The records that follow are to be copied word for word. Pictures should be omitted.

-- Record set --
--

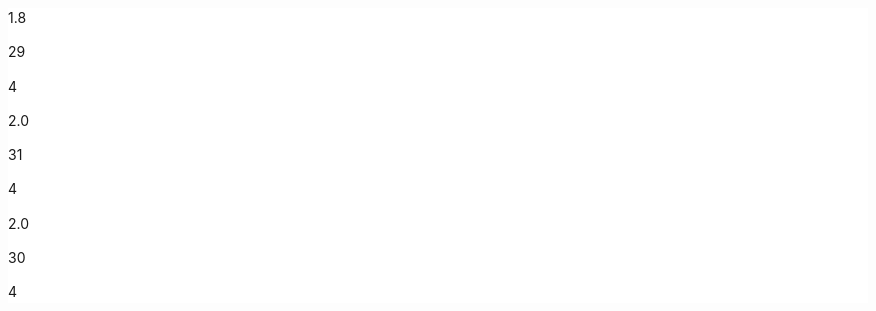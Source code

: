</tr>

<tr>

<td style="text-align:right;">

1.8

</td>

<td style="text-align:right;">

29

</td>

<td style="text-align:right;">

4

</td>

</tr>

<tr>

<td style="text-align:right;">

2.0

</td>

<td style="text-align:right;">

31

</td>

<td style="text-align:right;">

4

</td>

</tr>

<tr>

<td style="text-align:right;">

2.0

</td>

<td style="text-align:right;">

30

</td>

<td style="text-align:right;">

4

</td>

--

-- Solved problem --
Source code

:</tr>

<tr>

<td style="text-align:right;">

1.8

</td>

<td style="text-align:right;">

29

</td>

<td style="text-align:right;">

4

</td>

</tr>

<tr>

<td style="text-align:right;">

2.0

</td>

<td style="text-align:right;">

31

</td>

<td style="text-align:right;">

4

</td>

</tr>

<tr>

<td style="text-align:right;">

2.0

</td>

<td style="text-align:right;">

30

</td>

<td style="text-align:right;">

4

</td>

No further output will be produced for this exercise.